In the above description of this embodiment diameters of work rolls used in the mills have been classified into large- and small-diameters. To explain it more specifically, the large-diameter work roll usually means one which has a diameter in the range of from 600 to 900 mm. In this embodiment, however, it means a roll which has a diameter not less than 450 mm (this equally applies to any of the embodiments described below).
Also, the small-diameter work roll usually means one which has such a diameter as to disable direct driving of the work roll, as explained before; e.g., one having a diameter of a value at which a ratio D_W/B of the work roll diameter D_W to the strip width B is about 0.3 or less. In this embodiment, it means one which has a diameter not more than 450 mm (this equally applies to any of the embodiments described below).
A hot rolling mill system will be described below with reference to Fig. 2. In this embodiment, a slab cast by a continuous casting machine 87 is directly connected to the hot rolling mill system.
In Fig. 2, the upstream mills 12, 13 in the finish rolling mill train 23 of the hot rolling mill system described above with reference to Fig. 1 are replaced by mills 24, 25 each including large-diameter work rolls which are driven by back-up rolls or intermediate rolls. This arrangement is to also surely provide those upstream mills with a biting ability.
Fig. 3 shows a hot rolling mill system of a third embodiment. The upstream mills 12. 13 in the finish rolling mill train 23 of the hot rolling mill system described above with reference to Fig. 1 are replaced by 2-high mills 26. 27 each including upper and lower large-diameter work rolls which are directly driven and also crossed each other.
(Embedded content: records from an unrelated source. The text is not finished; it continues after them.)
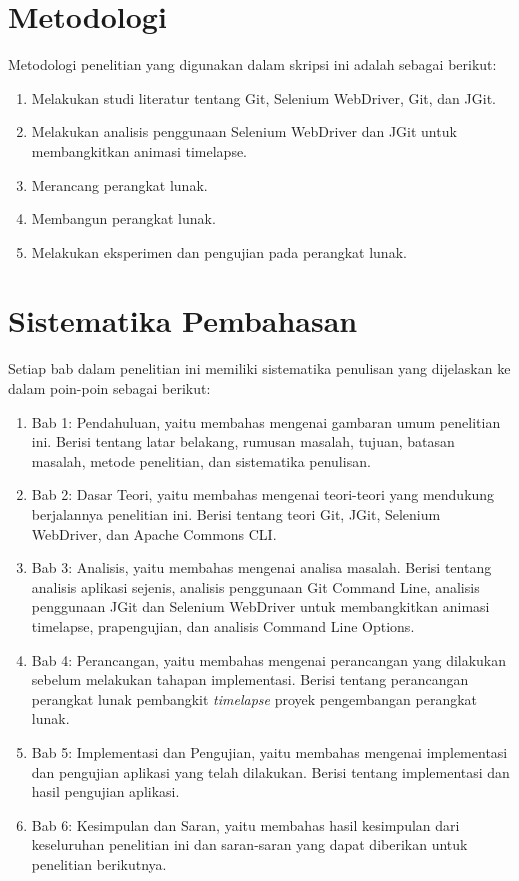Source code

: \section{Metodologi}
\label{sec:metlit}
Metodologi penelitian yang digunakan dalam skripsi ini adalah sebagai berikut:
\begin{enumerate}
		\item Melakukan studi literatur tentang Git, Selenium WebDriver, Git, dan JGit.
		\item Melakukan analisis penggunaan Selenium WebDriver dan JGit untuk membangkitkan animasi timelapse.
		\item Merancang perangkat lunak.
		\item Membangun perangkat lunak.
		\item Melakukan eksperimen dan pengujian pada perangkat lunak.
	\end{enumerate}

\section{Sistematika Pembahasan}
\label{sec:sispem}
Setiap bab dalam penelitian ini memiliki sistematika penulisan yang dijelaskan ke dalam poin-poin sebagai berikut:
\begin{enumerate}
		\item Bab 1: Pendahuluan, yaitu membahas mengenai gambaran umum penelitian ini. Berisi tentang latar belakang, rumusan masalah, tujuan, batasan masalah, metode penelitian, dan sistematika penulisan.
		\item Bab 2: Dasar Teori, yaitu membahas mengenai teori-teori yang mendukung berjalannya penelitian ini. Berisi tentang teori Git, JGit, Selenium WebDriver, dan Apache Commons CLI.
		\item Bab 3: Analisis, yaitu membahas mengenai analisa masalah. Berisi tentang analisis aplikasi sejenis, analisis penggunaan Git Command Line, analisis penggunaan JGit dan Selenium WebDriver untuk membangkitkan animasi timelapse, prapengujian, dan analisis Command Line Options.
		\item Bab 4: Perancangan, yaitu membahas mengenai perancangan yang dilakukan sebelum melakukan tahapan implementasi. Berisi tentang perancangan perangkat lunak pembangkit \textit{timelapse} proyek pengembangan perangkat lunak.
		\item Bab 5: Implementasi dan Pengujian, yaitu membahas mengenai implementasi dan pengujian aplikasi yang telah dilakukan. Berisi tentang implementasi dan hasil pengujian aplikasi.
		\item Bab 6: Kesimpulan dan Saran, yaitu membahas hasil kesimpulan dari keseluruhan penelitian ini dan saran-saran yang dapat diberikan untuk penelitian berikutnya.
	\end{enumerate}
In any of the above-described embodiments shown in Figs. 1 to 3, the work rolls of the upstream mills in the finish rolling mill train 23 are selected to be large in diameter to enable self-biting as in the prior art. In the case where the strip thickness becomes smaller than aforesaid µ²R in the mill at any subsequent stand, those stands downstream of the relevant stand are each constituted by a mill having small-diameter work rolls which are indirectly driven.
In order to enable even the small-diameter work rolls to meet the biting condition for the upstream mills in the finish rolling mill train, a value of µ_R will be confirmed by an experiment and how to enable small-diameter work rolls of indirect driving type to be employed will be described below.
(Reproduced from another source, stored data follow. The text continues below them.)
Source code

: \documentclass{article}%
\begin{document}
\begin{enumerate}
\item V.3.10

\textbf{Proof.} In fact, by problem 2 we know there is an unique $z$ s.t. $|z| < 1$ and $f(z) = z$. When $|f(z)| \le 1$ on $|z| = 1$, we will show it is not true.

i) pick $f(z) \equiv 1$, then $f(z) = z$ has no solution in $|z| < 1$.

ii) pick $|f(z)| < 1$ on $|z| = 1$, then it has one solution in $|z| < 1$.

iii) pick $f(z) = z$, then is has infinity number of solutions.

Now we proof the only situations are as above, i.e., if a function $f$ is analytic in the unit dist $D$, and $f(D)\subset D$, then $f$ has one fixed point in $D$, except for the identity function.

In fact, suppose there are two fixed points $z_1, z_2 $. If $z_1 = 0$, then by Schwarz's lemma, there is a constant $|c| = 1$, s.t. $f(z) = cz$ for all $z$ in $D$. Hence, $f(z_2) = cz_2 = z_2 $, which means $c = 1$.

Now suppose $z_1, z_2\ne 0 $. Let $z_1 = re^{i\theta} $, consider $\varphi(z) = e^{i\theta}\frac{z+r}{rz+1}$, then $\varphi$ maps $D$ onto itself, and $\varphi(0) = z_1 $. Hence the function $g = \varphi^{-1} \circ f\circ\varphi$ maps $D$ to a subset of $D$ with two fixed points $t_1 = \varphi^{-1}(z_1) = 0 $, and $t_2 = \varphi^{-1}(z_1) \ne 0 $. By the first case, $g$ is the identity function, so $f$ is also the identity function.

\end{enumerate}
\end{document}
Fig. 17 shows experimental values of the coefficient of roll-to-roll friction µ_R. In the experiment, only cooling water was supplied between the rolls. µ_R is increased at a greater roll-to-roll slippage S and reaches about 0.3 at S = 1 %. Here, S is defined by Equation 3 below. $S = \frac{V_{D} - V_{F}}{V_{D}} \times 100 %$
In Equation 3, V_D is a circumferential speed of a drive roll and V_F is a circumferential speed of a driven roll, i.e., a work roll. The larger slippage S increases µ_R, but an excessive value of the latter will cause wears in the rolls and a loss of energy. Therefore, if S is held at about 0.2 % during the rolling and at about 0.4 % at the time of biting, µ_R becomes about 0.17 during the rolling and about 0.22 at the time of biting.
On the above conditions, the following Equations 4 and 5 are derived from Equations 1 and 2. ${Δh}_{g} = {0.22}^{2} R - P / K$
${Δh}_{γ} = 4 \times {0.17}^{2} R = 0.116 R$
By way of example, where the work roll diameter is 300 mm and the rolling schedule in Table 1 is employed with the tandem number set to 3, the following values are obtained for F₁ on condition of P = 1800 tf and K = 360 tf/mm (estimated): ${Δh}_{g} = {0.22}^{2} \times 150 - 1800 / 360 = 7 - 5 = 2 (mm)$
P is lowered in practice and, hence, the resulting value becomes larger than 2 mm ${Δh}_{γ} = 0.116 \times 150 = 17 (mm)$
In the above rolling schedule, Δh = 20 x 0.6 = 12 (mm) is required for F₁, meaning that Δh_γ is sufficient, but Δh_g is remarkably insufficient
Accordingly, it is required to thin a leading end portion of the strip to such an extent as to be enough to enable biting before the strip is bitten into the finish rolling mill train.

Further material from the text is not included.